-- Description of the task --
Check each line of the listing, and copy it if it contains the word "Quantum".

[Start of Attachment]

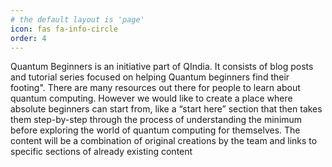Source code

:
 ```yaml
---
# the default layout is 'page'
icon: fas fa-info-circle
order: 4
---
```


Quantum Beginners is an initiative part of QIndia.
It consists of blog posts and tutorial series focused on helping Quantum beginners find their footing". There are many resources out there for people to learn about quantum computing. However we would like to create a place where absolute beginners can start from, like a “start here” section that then takes them step-by-step through the process of understanding the minimum before exploring the world of quantum computing for themselves. The content will be a combination of original creations by the team and links to specific sections of already existing content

[End of Attachment]

-- Answer for the task --
Quantum Beginners is an initiative part of QIndia.
It consists of blog posts and tutorial series focused on helping Quantum beginners find their footing". There are many resources out there for people to learn about quantum computing. However we would like to create a place where absolute beginners can start from, like a “start here” section that then takes them step-by-step through the process of understanding the minimum before exploring the world of quantum computing for themselves. The content will be a combination of original creations by the team and links to specific sections of already existing content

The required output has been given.